Parpol merupakan komponen penting dalam kehidupan berbangsa dan bernegera. Karena itu, kaderisasi menjadi penting guna memastikan kualitas partai.
Oleh
Redaksi
·3 menit baca
Jika kaderisasi gagal, parpol akan dikuasai oleh pengurus yang bermental pekerja politik, yang menjadikan parpol tak lebih dari tempat bekerja mencari jabatan.
Lebih dari delapan tahun lalu, Rektor Universitas Islam Negeri Syarif Hidayatullah Jakarta (saat itu) Komaruddin Hidayat mengingatkan pentingnya kaderisasi di partai politik melalui tulisannya berjudul ”Kegagalan Kaderisasi Parpol” di harian ini (Kompas, 9/7/2012). Jabatan teras parpol mesti diisi politisi yang bermental negarawan untuk memajukan rakyat dan bangsa melalui instrumen partai. Namun, menjelang pemilu dan pilkada, kita merasakan parpol miskin kader yang berintegritas dan brilian untuk mengatur bangsa ini.
Bukan hanya Komaruddin, sejumlah cendekiawan politik di negeri ini menyoroti kegagalan partai melakukan kaderisasi pula. Padahal, seperti diingatkan Guru Besar Ilmu Politik dari Universitas Indonesia Miriam Budiardjo dalam buku Partisipasi dan Partai Politik: Sebuah Bunga Rampai (Gramedia Pustaka Utama, 1981), salah satu dari enam fungsi parpol adalah perekrutan politik. Ilmuwan politik lain menyebut perekrutan politik sebagai kaderisasi, yakni partai mencari anggota baru atau mengajak orang lain berbakat untuk berpartisipasi dalam proses politik, termasuk dalam bidang pemerintahan.
Sebelumnya, Indonesia terdiri dari sejumlah kerajaan. Namun, sejak awal kemerdekaan, negeri ini dibangun dengan sistem dan kaidah demokrasi. Konsekuensinya, keberadaan parpol adalah keniscayaan. Tiada demokrasi tanpa parpol. Suka tak suka, partai menjadi salah satu sumber kepemimpinan publik dan pembuat kebijakan. Padahal, partai dibentuk tak lepas dari kepentingan politik pendirinya.

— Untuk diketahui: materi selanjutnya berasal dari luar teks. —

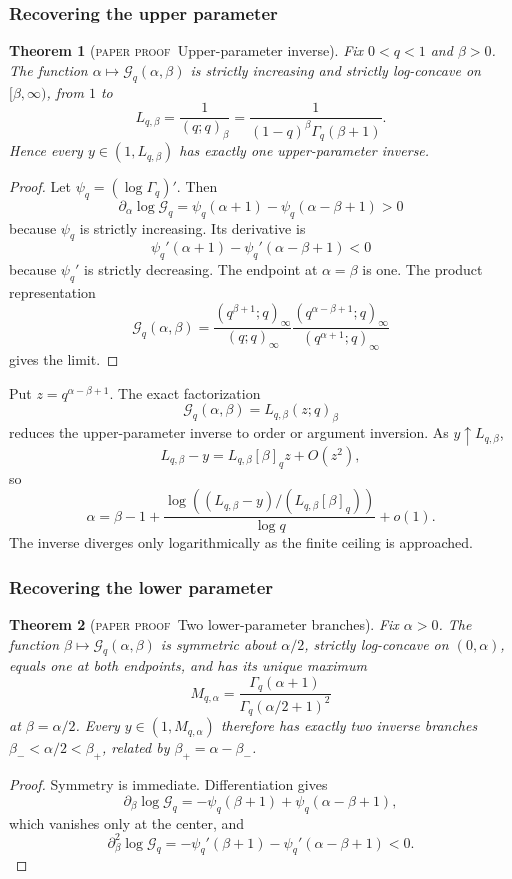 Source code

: \documentclass[11pt,oneside]{article}
\newtheorem{theorem}{Theorem}[section]
\theoremstyle{definition}
\theoremstyle{remark}
\theoremstyle{plain}
\theoremstyle{definition}
\theoremstyle{remark}
\newcommand{\statusproved}{\textcolor{provedgreen}{\textsc{paper proof}}}
\numberwithin{equation}{section}
\numberwithin{figure}{section}
\numberwithin{table}{section}
\let\reportsubsubsection\subsubsection
\let\subsection\reportsubsubsection
\begin{document}
\subsection{Recovering the upper parameter}
\begin{theorem}[\statusproved\ Upper-parameter inverse]
Fix \(0<q<1\) and \(\beta>0\).  The function
\(\alpha\mapsto\mathcal G_q(\alpha,\beta)\) is strictly increasing and strictly
log-concave on \([\beta,\infty)\), from \(1\) to
\begin{equation}
 L_{q,\beta}=\frac1{(q;q)_\beta}
 =\frac1{(1-q)^\beta\Gamma_q(\beta+1)}.
 \label{eq:upper-limit}
\end{equation}
Hence every \(y\in(1,L_{q,\beta})\) has exactly one upper-parameter inverse.
\end{theorem}
\begin{proof}
Let \(\psi_q=(\log\Gamma_q)'\).  Then
\[
 \partial_\alpha\log\mathcal G_q
 =\psi_q(\alpha+1)-\psi_q(\alpha-\beta+1)>0
\]
because \(\psi_q\) is strictly increasing.  Its derivative is
\[
 \psi_q'(\alpha+1)-\psi_q'(\alpha-\beta+1)<0
\]
because \(\psi_q'\) is strictly decreasing.  The endpoint at
\(\alpha=\beta\) is one.  The product representation
\[
 \mathcal G_q(\alpha,\beta)
 =\frac{(q^{\beta+1};q)_\infty}{(q;q)_\infty}
 \frac{(q^{\alpha-\beta+1};q)_\infty}
 {(q^{\alpha+1};q)_\infty}
\]
gives the limit.
\end{proof}

Put \(z=q^{\alpha-\beta+1}\).  The exact factorization
\[
 \mathcal G_q(\alpha,\beta)=L_{q,\beta}(z;q)_\beta
\]
reduces the upper-parameter inverse to order or argument inversion.  As
\(y\uparrow L_{q,\beta}\),
\[
 L_{q,\beta}-y
 =L_{q,\beta}[\beta]_qz+O(z^2),
\]
so
\begin{equation}
 \alpha=\beta-1+
 \frac{\log\!\left((L_{q,\beta}-y)/(L_{q,\beta}[\beta]_q)\right)}{\log q}
 +o(1).
 \label{eq:alpha-inverse-endpoint}
\end{equation}
The inverse diverges only logarithmically as the finite ceiling is approached.

\subsection{Recovering the lower parameter}
\begin{theorem}[\statusproved\ Two lower-parameter branches]
Fix \(\alpha>0\).  The function
\(\beta\mapsto\mathcal G_q(\alpha,\beta)\) is symmetric about
\(\alpha/2\), strictly log-concave on \((0,\alpha)\), equals one at both
endpoints, and has its unique maximum
\[
 M_{q,\alpha}
 =\frac{\Gamma_q(\alpha+1)}{\Gamma_q(\alpha/2+1)^2}
\]
at \(\beta=\alpha/2\).  Every \(y\in(1,M_{q,\alpha})\) therefore has exactly
two inverse branches \(\beta_-<\alpha/2<\beta_+\), related by
\(\beta_+=\alpha-\beta_-\).
\end{theorem}
\begin{proof}
Symmetry is immediate.  Differentiation gives
\[
 \partial_\beta\log\mathcal G_q
 =-\psi_q(\beta+1)+\psi_q(\alpha-\beta+1),
\]
which vanishes only at the center, and
\[
 \partial_\beta^2\log\mathcal G_q
 =-\psi_q'(\beta+1)-\psi_q'(\alpha-\beta+1)<0.
\]
\end{proof}
\end{document}
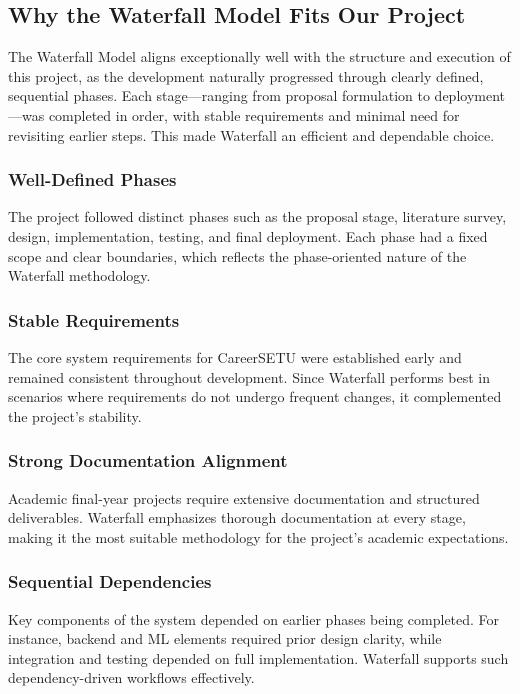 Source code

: \documentclass[12pt,a4paper]{report}
\begin{document}
\subsection{Why the Waterfall Model Fits Our Project}
The Waterfall Model aligns exceptionally well with the structure and execution of this project, as the development naturally progressed through clearly defined, sequential phases. Each stage—ranging from proposal formulation to deployment—was completed in order, with stable requirements and minimal need for revisiting earlier steps. This made Waterfall an efficient and dependable choice.

\subsubsection*{Well-Defined Phases}
The project followed distinct phases such as the proposal stage, literature survey, design, implementation, testing, and final deployment. Each phase had a fixed scope and clear boundaries, which reflects the phase-oriented nature of the Waterfall methodology.

\subsubsection*{Stable Requirements}
The core system requirements for CareerSETU were established early and remained consistent throughout development. Since Waterfall performs best in scenarios where requirements do not undergo frequent changes, it complemented the project’s stability.

\subsubsection*{Strong Documentation Alignment}
Academic final-year projects require extensive documentation and structured deliverables. Waterfall emphasizes thorough documentation at every stage, making it the most suitable methodology for the project's academic expectations.

\subsubsection*{Sequential Dependencies}
Key components of the system depended on earlier phases being completed. For instance, backend and ML elements required prior design clarity, while integration and testing depended on full implementation. Waterfall supports such dependency-driven workflows effectively.
\end{document}
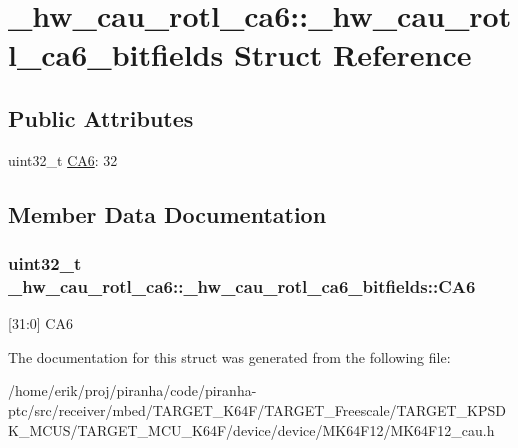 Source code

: \hypertarget{struct__hw__cau__rotl__ca6_1_1__hw__cau__rotl__ca6__bitfields}{}\section{\+\_\+hw\+\_\+cau\+\_\+rotl\+\_\+ca6\+:\+:\+\_\+hw\+\_\+cau\+\_\+rotl\+\_\+ca6\+\_\+bitfields Struct Reference}
\label{struct__hw__cau__rotl__ca6_1_1__hw__cau__rotl__ca6__bitfields}
\subsection*{Public Attributes}
\begin{DoxyCompactItemize}
\item 
uint32\+\_\+t \hyperlink{struct__hw__cau__rotl__ca6_1_1__hw__cau__rotl__ca6__bitfields_ab172f131badbad8a551f98ff55bdc8dc}{C\+A6}\+: 32
\end{DoxyCompactItemize}


\subsection{Member Data Documentation}
\subsubsection[{\texorpdfstring{C\+A6}{CA6}}]{\setlength{\rightskip}{0pt plus 5cm}uint32\+\_\+t \+\_\+hw\+\_\+cau\+\_\+rotl\+\_\+ca6\+::\+\_\+hw\+\_\+cau\+\_\+rotl\+\_\+ca6\+\_\+bitfields\+::\+C\+A6}\hypertarget{struct__hw__cau__rotl__ca6_1_1__hw__cau__rotl__ca6__bitfields_ab172f131badbad8a551f98ff55bdc8dc}{}\label{struct__hw__cau__rotl__ca6_1_1__hw__cau__rotl__ca6__bitfields_ab172f131badbad8a551f98ff55bdc8dc}
\mbox{[}31\+:0\mbox{]} C\+A6 

The documentation for this struct was generated from the following file\+:\begin{DoxyCompactItemize}
\item 
/home/erik/proj/piranha/code/piranha-\/ptc/src/receiver/mbed/\+T\+A\+R\+G\+E\+T\+\_\+\+K64\+F/\+T\+A\+R\+G\+E\+T\+\_\+\+Freescale/\+T\+A\+R\+G\+E\+T\+\_\+\+K\+P\+S\+D\+K\+\_\+\+M\+C\+U\+S/\+T\+A\+R\+G\+E\+T\+\_\+\+M\+C\+U\+\_\+\+K64\+F/device/device/\+M\+K64\+F12/M\+K64\+F12\+\_\+cau.\+h\end{DoxyCompactItemize}
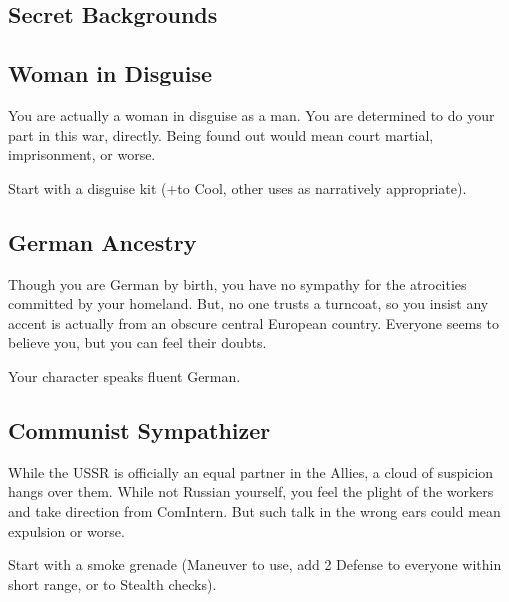 \documentclass{book}
\newcommand{\bbb}{\BoostDie }
\begin{document}
\begin{multicols}{2}
\newpage

\section{Secret Backgrounds}

\subsection{Woman in Disguise}

You are actually a woman in disguise as a man.  You are determined to do your part in this war, directly.  Being found out would mean court martial, imprisonment, or worse.

Start with a disguise kit (+\bbb to Cool, other uses as narratively appropriate).

\subsection{German Ancestry}

Though you are German by birth, you have no sympathy for the atrocities committed by your homeland.  But, no one trusts a turncoat, so you insist any accent is actually from an obscure central European country.  Everyone seems to believe you, but you can feel their doubts.

Your character speaks fluent German.

\subsection{Communist Sympathizer}

While the USSR is officially an equal partner in the Allies, a cloud of suspicion hangs over them.  While not Russian yourself, you feel the plight of the workers and take direction from ComIntern.  But such talk in the wrong ears could mean expulsion or worse.

Start with a smoke grenade (Maneuver to use, add 2 Defense to everyone within short range, or \bbb\bbb to Stealth checks).

%
%


\end{multicols}
\end{document}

Hari Minggu (9/8/2020), harian ini menurunkan berita utama hasil Kongres Luar Biasa Partai Gerakan Indonesia Raya (Gerindra) di Jakarta yang kembali memilih Prabowo Subianto. Kemunculan Prabowo lagi, yang adalah pendiri partai itu, kian melengkapi kondisi parpol di Indonesia yang tak bisa lepas dari bayang-bayang pendiri atau keluarga pendiri. Ada Partai Demokrasi Indonesia Perjuangan dengan Ketua Umum Megawati Soekarnoputri, Partai Demokrat yang kini dipimpin Agus Harimurti Yudhoyono, dan Partai Amanat Nasional yang kembali dipimpin Zulkifli Hasan. Partai baru atau partai lama tak juga beranjak dari ketergantungan pada orang-orang lama.
Partai melayani pendiri dan keluarganya atau pejabat, bukan masyarakat.
Tak ada yang salah jika partai mengandalkan figur pendiri atau keluarga pendiri untuk memimpin partai, atau mengisi jabatan publik. Namun, kelemahan kaderisasi ini terasa nyata, seperti diingatkan Komaruddin, saat menjelang pemilu atau pilkada seperti tahun ini. Calon yang tiba-tiba muncul, tetapi mempunyai kedekatan dengan pimpinan partai atau pimpinan nasional bisa menggeser kader yang merangkak dari bawah.
Kader ”jenggot” diutamakan, apalagi diikuti kalkulasi akan menang dalam pemilu atau pilkada. Partai melayani pendiri dan keluarganya atau pejabat, bukan masyarakat. Hal ini dapat menimbulkan apatisme publik kepada partai dan demokrasi. Kaderisasi tak boleh berhenti atau jalan di tempat. Keberadaan partai memang dibutuhkan sepanjang usia negeri ini.